## Records supplied
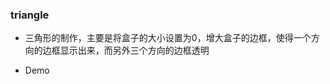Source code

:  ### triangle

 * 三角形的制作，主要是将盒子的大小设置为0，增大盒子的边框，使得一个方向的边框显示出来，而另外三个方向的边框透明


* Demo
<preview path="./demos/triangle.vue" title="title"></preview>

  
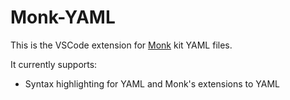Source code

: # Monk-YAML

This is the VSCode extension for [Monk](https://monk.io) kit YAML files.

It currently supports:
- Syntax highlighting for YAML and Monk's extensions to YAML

* * *

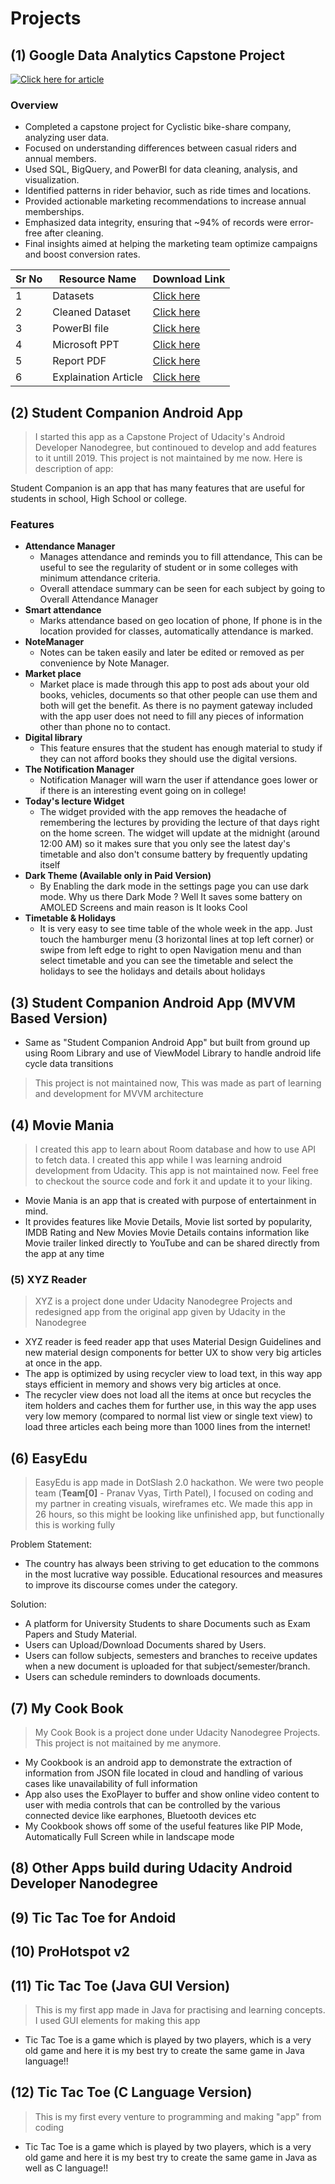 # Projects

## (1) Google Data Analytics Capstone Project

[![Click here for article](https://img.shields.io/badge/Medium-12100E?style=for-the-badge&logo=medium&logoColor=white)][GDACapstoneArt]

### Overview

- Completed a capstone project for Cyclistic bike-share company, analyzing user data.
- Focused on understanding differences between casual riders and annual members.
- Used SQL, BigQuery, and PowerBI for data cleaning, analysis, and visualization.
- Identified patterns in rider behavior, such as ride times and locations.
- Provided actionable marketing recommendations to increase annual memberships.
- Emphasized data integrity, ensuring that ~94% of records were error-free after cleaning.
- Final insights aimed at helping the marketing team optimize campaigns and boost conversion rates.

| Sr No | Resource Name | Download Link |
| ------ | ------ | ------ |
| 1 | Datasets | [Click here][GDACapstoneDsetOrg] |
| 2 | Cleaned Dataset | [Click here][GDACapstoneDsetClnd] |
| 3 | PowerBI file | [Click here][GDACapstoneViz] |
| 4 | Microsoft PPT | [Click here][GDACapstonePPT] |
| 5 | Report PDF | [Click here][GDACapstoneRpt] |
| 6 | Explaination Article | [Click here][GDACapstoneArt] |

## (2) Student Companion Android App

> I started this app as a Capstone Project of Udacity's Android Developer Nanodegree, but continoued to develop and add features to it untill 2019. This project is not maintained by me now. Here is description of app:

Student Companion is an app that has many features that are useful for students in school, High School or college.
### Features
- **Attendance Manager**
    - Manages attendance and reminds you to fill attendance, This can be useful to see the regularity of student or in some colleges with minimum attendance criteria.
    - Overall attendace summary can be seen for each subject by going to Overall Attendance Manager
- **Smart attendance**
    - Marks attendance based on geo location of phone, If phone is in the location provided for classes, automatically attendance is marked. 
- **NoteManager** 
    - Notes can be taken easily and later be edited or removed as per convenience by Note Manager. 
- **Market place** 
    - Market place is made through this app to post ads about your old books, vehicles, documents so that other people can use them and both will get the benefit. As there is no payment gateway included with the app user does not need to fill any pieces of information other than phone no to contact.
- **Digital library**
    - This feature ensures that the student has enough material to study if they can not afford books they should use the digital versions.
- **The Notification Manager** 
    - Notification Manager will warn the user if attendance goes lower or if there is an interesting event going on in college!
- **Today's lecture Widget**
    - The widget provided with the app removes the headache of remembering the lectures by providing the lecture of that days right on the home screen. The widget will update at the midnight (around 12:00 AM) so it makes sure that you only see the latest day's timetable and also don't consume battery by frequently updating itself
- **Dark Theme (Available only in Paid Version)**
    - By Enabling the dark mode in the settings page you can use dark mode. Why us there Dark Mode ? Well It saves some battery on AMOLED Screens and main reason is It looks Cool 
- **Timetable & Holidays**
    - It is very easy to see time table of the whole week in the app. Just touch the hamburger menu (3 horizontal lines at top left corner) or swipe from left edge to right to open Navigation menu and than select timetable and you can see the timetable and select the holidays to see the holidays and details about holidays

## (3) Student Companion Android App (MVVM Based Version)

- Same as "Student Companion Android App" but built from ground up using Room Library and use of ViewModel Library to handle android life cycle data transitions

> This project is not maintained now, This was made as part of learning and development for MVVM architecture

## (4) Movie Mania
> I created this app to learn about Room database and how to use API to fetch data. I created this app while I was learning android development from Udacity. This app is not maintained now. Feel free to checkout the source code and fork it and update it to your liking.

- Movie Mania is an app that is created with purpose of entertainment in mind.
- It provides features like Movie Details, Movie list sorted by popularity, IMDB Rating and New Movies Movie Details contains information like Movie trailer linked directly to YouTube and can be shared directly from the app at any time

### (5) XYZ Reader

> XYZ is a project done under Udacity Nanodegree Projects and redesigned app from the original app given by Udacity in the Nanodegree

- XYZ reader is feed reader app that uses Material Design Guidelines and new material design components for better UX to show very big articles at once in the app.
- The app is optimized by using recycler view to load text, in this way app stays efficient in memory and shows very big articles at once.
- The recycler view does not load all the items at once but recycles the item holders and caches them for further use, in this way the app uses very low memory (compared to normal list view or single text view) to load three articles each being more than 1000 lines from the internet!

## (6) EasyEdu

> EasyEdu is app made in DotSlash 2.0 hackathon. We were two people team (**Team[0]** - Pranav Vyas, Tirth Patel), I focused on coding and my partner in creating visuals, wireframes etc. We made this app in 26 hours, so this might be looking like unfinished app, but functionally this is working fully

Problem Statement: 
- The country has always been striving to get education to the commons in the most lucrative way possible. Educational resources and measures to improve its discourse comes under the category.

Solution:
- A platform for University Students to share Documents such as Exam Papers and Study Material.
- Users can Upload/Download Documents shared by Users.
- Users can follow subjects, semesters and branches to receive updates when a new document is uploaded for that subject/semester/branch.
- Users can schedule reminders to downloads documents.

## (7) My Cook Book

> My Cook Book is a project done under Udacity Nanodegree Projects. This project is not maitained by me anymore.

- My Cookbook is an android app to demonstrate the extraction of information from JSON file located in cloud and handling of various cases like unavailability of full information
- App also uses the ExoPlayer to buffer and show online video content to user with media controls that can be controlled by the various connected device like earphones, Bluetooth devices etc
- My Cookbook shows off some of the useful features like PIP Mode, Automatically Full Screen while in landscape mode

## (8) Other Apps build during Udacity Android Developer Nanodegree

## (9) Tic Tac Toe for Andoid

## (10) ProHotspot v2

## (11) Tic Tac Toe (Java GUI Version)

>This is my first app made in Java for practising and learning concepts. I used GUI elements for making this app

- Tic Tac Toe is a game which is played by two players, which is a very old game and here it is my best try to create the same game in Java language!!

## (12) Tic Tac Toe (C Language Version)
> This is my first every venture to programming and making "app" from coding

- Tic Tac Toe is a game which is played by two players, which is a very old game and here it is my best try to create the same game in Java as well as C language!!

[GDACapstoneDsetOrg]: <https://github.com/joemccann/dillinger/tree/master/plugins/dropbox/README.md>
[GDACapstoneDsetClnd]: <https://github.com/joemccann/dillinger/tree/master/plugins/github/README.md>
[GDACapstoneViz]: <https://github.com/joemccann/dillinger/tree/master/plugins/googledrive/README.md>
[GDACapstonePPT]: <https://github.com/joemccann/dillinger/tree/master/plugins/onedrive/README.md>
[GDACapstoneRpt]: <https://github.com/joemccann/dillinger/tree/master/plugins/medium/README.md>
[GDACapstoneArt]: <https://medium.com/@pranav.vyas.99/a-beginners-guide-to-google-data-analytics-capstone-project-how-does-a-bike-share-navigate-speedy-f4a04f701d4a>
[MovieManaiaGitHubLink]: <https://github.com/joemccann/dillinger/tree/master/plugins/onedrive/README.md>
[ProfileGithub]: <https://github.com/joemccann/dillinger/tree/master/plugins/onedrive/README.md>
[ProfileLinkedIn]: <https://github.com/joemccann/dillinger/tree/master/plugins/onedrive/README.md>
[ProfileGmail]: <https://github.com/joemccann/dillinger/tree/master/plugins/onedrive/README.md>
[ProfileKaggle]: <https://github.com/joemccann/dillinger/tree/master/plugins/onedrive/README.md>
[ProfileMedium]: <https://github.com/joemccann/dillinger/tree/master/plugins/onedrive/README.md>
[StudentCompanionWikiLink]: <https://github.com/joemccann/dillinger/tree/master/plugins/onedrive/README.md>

## Your task
From the entries above, restate word for word the lines from the line containing "## (1) Google Data Analytics Capstone Project" to the line containing "- Provided actionable", both ends included, and nothing more.

## Written answer
## (1) Google Data Analytics Capstone Project

[![Click here for article](https://img.shields.io/badge/Medium-12100E?style=for-the-badge&logo=medium&logoColor=white)][GDACapstoneArt]

### Overview

- Completed a capstone project for Cyclistic bike-share company, analyzing user data.
- Focused on understanding differences between casual riders and annual members.
- Used SQL, BigQuery, and PowerBI for data cleaning, analysis, and visualization.
- Identified patterns in rider behavior, such as ride times and locations.
- Provided actionable marketing recommendations to increase annual memberships.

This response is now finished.